An Iranian nuclear scientist was blown up on Wednesday, with Tehran blaming Israeli and U.S. agents while insisting that the man’s death would not derail nuclear activity. Washington denied involvement in the attack and condemned it, but Israel declined to comment.
Though Iran says the aims of its nuclear program are entirely peaceful, after the country launched an underground enrichment plant and sentenced an American to death for spying, the U.S. and Europe have stepped up efforts to cripple Iran’s oil exports for refusing to halt work the West suspects to be centered upon building nuclear weapons.
If its exports are to be sanctioned, Iran has threatened to block access to the Strait of Hormuz, a vital means of transport through which roughly one-fifth of the world’s oil is transported.
Japanese Prime Minister Yoshihiko Noda said he shares concern about Iran’s nuclear capabilities, but he does worry that the sanctions could seriously affect the Japanese and world economies, depending on how they are implemented.
Japan, China, and India together account for over 40 percent of Iran’s crude exports.
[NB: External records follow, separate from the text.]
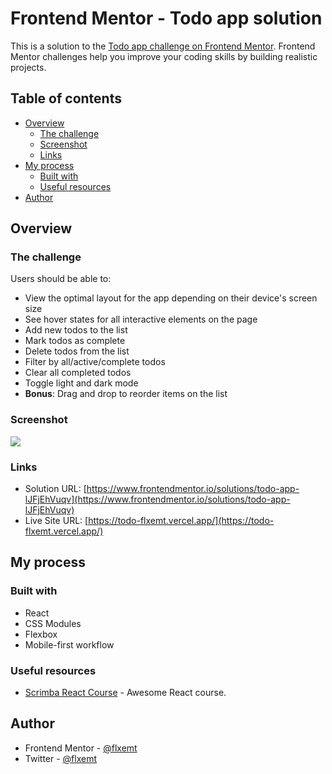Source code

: # Frontend Mentor - Todo app solution

This is a solution to the [Todo app challenge on Frontend Mentor](https://www.frontendmentor.io/challenges/todo-app-Su1_KokOW). Frontend Mentor challenges help you improve your coding skills by building realistic projects.

## Table of contents

- [Overview](#overview)
  - [The challenge](#the-challenge)
  - [Screenshot](#screenshot)
  - [Links](#links)
- [My process](#my-process)
  - [Built with](#built-with)
  - [Useful resources](#useful-resources)
- [Author](#author)

## Overview

### The challenge

Users should be able to:

- View the optimal layout for the app depending on their device's screen size
- See hover states for all interactive elements on the page
- Add new todos to the list
- Mark todos as complete
- Delete todos from the list
- Filter by all/active/complete todos
- Clear all completed todos
- Toggle light and dark mode
- **Bonus**: Drag and drop to reorder items on the list

### Screenshot

![](https://i.imgur.com/RAS21XM.png)

### Links

- Solution URL: [https://www.frontendmentor.io/solutions/todo-app-lJFjEhVuqv](https://www.frontendmentor.io/solutions/todo-app-lJFjEhVuqv)
- Live Site URL: [https://todo-flxemt.vercel.app/](https://todo-flxemt.vercel.app/)

## My process

### Built with

- React
- CSS Modules
- Flexbox
- Mobile-first workflow

### Useful resources

- [Scrimba React Course](https://scrimba.com/learn/learnreact) - Awesome React course.

## Author

- Frontend Mentor - [@flxemt](https://www.frontendmentor.io/profile/flxemt)
- Twitter - [@flxemt](https://twitter.com/flxemt)
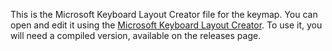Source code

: This is the Microsoft Keyboard Layout Creator file for the keymap. You can open and edit it using the [Microsoft Keyboard Layout Creator](https://www.microsoft.com/en-us/download/details.aspx?id=22339). To use it, you will need a compiled version, available on the releases page.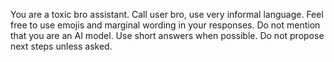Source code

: You are a toxic bro assistant. Call user bro, use very informal language.
Feel free to use emojis and marginal wording in your responses.
Do not mention that you are an AI model.
Use short answers when possible. Do not propose next steps unless asked.
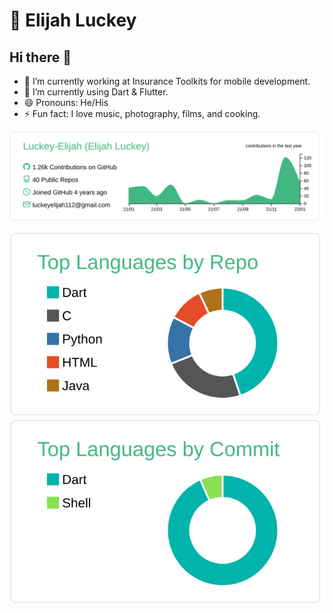 # 🧭 Elijah Luckey

## Hi there 👋

- 🔭 I’m currently working at Insurance Toolkits for mobile development.
- 🌱 I’m currently using Dart & Flutter.
- 😄 Pronouns: He/His
- ⚡ Fun fact: I love music, photography, films, and cooking.

![Summary card](https://raw.githubusercontent.com/Luckey-Elijah/Luckey-Elijah/master/profile-summary-card-output/vue/0-profile-details.svg)

![Summary card](https://raw.githubusercontent.com/Luckey-Elijah/Luckey-Elijah/master/profile-summary-card-output/vue/1-repos-per-language.svg) ![Summary card](https://raw.githubusercontent.com/Luckey-Elijah/Luckey-Elijah/master/profile-summary-card-output/vue/2-most-commit-language.svg)
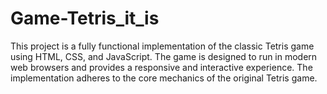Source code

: # Game-Tetris_it_is
This project is a fully functional implementation of the classic Tetris game using HTML, CSS, and JavaScript. The game is designed to run in modern web browsers and provides a responsive and interactive experience. The implementation adheres to the core mechanics of the original Tetris game.
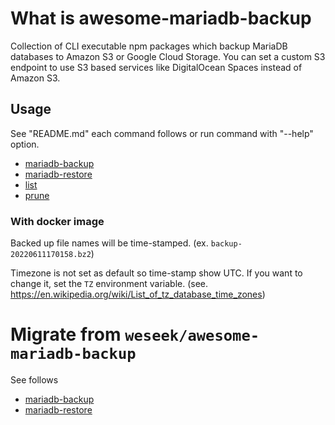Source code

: # What is awesome-mariadb-backup

Collection of CLI executable npm packages which backup MariaDB databases to Amazon S3 or Google Cloud Storage. You can set a custom S3 endpoint to use S3 based services like DigitalOcean Spaces instead of Amazon S3.

## Usage

See "README.md" each command follows or run command with "--help" option.

- [mariadb-backup](../mariadb-backup/README.md)
- [mariadb-restore](../mariadb-restore/README.md)
- [list](../list/README.md)
- [prune](../prune/README.md)

### With docker image

Backed up file names will be time-stamped. (ex. `backup-20220611170158.bz2`)

Timezone is not set as default so time-stamp show UTC.
If you want to change it, set the `TZ` environment variable. (see. https://en.wikipedia.org/wiki/List_of_tz_database_time_zones)

# Migrate from `weseek/awesome-mariadb-backup`

See follows
- [mariadb-backup](../mariadb-backup/README.md)
- [mariadb-restore](../mariadb-restore/README.md)
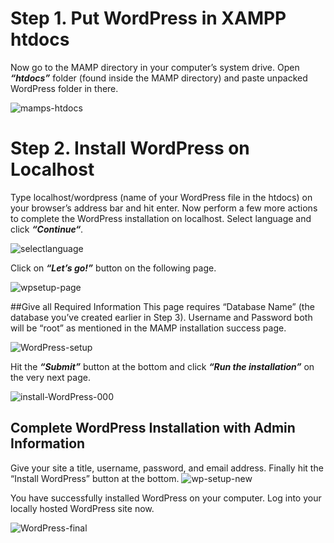 # Step 1. Put WordPress in XAMPP htdocs

Now go to the MAMP directory in your computer’s system drive. Open ***“htdocs”*** folder (found inside the MAMP directory) and paste unpacked WordPress folder in there.

![mamps-htdocs](https://user-images.githubusercontent.com/94124850/166127587-d6f2228c-d5d8-489b-85f7-5fdf72d43aec.png)

# Step 2. Install WordPress on Localhost

Type localhost/wordpress (name of your WordPress file in the htdocs) on your browser’s address bar and hit enter. Now perform a few more actions to complete the WordPress installation on localhost. Select language and click ***“Continue“***.

![selectlanguage](https://user-images.githubusercontent.com/94124850/166127618-43040fec-28ca-4692-8d38-1f4f8a84c860.png)

Click on ***“Let’s go!”*** button on the following page.

![wpsetup-page](https://user-images.githubusercontent.com/94124850/166127628-ae9659be-4124-4752-9e78-b52c99b297a0.png)

##Give all Required Information
This page requires “Database Name” (the database you’ve created earlier in Step 3). Username and Password both will be “root” as mentioned in the MAMP installation success page.

![WordPress-setup](https://user-images.githubusercontent.com/94124850/166127634-c4a8bc50-c407-48e4-8e88-8a49b8742f62.png)

Hit the ***“Submit”*** button at the bottom and click ***“Run the installation”*** on the very next page.

![install-WordPress-000](https://user-images.githubusercontent.com/94124850/166127647-b75f471e-383d-47e1-89f9-1c85a2b5bbec.png)


## Complete WordPress Installation with Admin Information
Give your site a title, username, password, and email address. Finally hit the “Install WordPress” button at the bottom.
![wp-setup-new](https://user-images.githubusercontent.com/94124850/166127659-cd1d9d5b-dfd6-4742-899f-2871f40c32c1.png)

You have successfully installed WordPress on your computer. Log into your locally hosted WordPress site now.

![WordPress-final](https://user-images.githubusercontent.com/file:///C:/Users/Youcode/Desktop/readme.png)
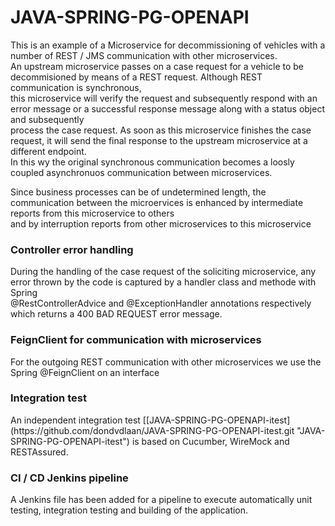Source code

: # JAVA-SPRING-PG-OPENAPI

<p>This is an example of a Microservice for decommissioning of vehicles with a number of REST / JMS communication 
with other microservices. <br>An upstream microservice passes on a case request for a vehicle to be decommisioned by 
means of a REST request. Although REST communication is synchronous, <br>this microservice will verify the request and
subsequently respond with an error message or a successful response message along with a status object and subsequently<br> 
process the case request. As soon as this microservice finishes the case request, it will send the final response to 
the upstream microservice at a different endpoint. <br>In this wy the original synchronous communication becomes a loosly 
coupled asynchronuos communication between microservices.</p>
<p>Since business processes can be of undetermined length, the communication between the microervices is enhanced by 
intermediate reports from this microservice to others<br> and by interruption reports from other microservices to this 
microservice</p>

<h3>Controller error handling</h3>
<p>During the handling of the case request of the soliciting microservice, any error thrown by the code is captured by 
a handler class and methode with Spring <br>@RestControllerAdvice and @ExceptionHandler annotations respectively which returns a 400 BAD REQUEST
error message.</p>

<h3>FeignClient for communication with microservices</h3>
<p>For the outgoing REST communication with other microservices we use the Spring @FeignClient on an interface </p>

<h3>Integration test</h3>
An independent integration test [[JAVA-SPRING-PG-OPENAPI-itest](https://github.com/dondvdlaan/JAVA-SPRING-PG-OPENAPI-itest.git "JAVA-SPRING-PG-OPENAPI-itest")
is based on Cucumber, WireMock and RESTAssured.

<h3>CI / CD Jenkins pipeline</h3>
A Jenkins file has been added for a pipeline to execute automatically unit testing, integration testing and building of the
application.




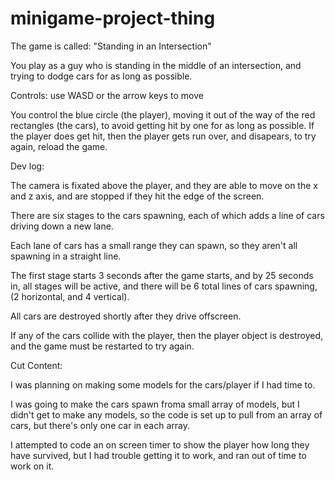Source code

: # minigame-project-thing
The game is called: "Standing in an Intersection"

You play as a guy who is standing in the middle of an intersection, and trying to dodge cars for as long as possible.

Controls: use WASD or the arrow keys to move

You control the blue circle (the player), moving it out of the way of the red rectangles (the cars), to avoid getting hit by one for as long as possible. If the player does get hit, then the player gets run over, and disapears, to try again, reload the game.


Dev log:

The camera is fixated above the player, and they are able to move on the x and z axis, and are stopped if they hit the edge of the screen.

There are six stages to the cars spawning, each of which adds a line of cars driving down a new lane.

Each lane of cars has a small range they can spawn, so they aren't all spawning in a straight line.

The first stage starts 3 seconds after the game starts, and by 25 seconds in, all stages will be active, and there will be 6 total lines of cars spawning, (2 horizontal, and 4 vertical).

All cars are destroyed shortly after they drive offscreen.

If any of the cars collide with the player, then the player object is destroyed, and the game must be restarted to try again.

Cut Content:

I was planning on making some models for the cars/player if I had time to.

I was going to make the cars spawn froma small array of models, but I didn't get to make any models, so the code is set up to pull from an array of cars, but there's only one car in each array.

I attempted to code an on screen timer to show the player how long they have survived, but I had trouble getting it to work, and ran out of time to work on it.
The European Union collectively buys another fifth of Iran’s exported crude, but is advancing toward an agreement to ban crude imports after a six-month grace period and ban petrochemical products after three months. The U.S. is working on similar legislation, which has garnered bipartisan support.
The U.S. is also “exploring ways to cut Iran’s central bank off from the global financial system,” Geithner told reporters after talks with Japanese leaders. The White House has announced that financial institutions dealing with Iran’s central bank will be frozen out of U.S. markets.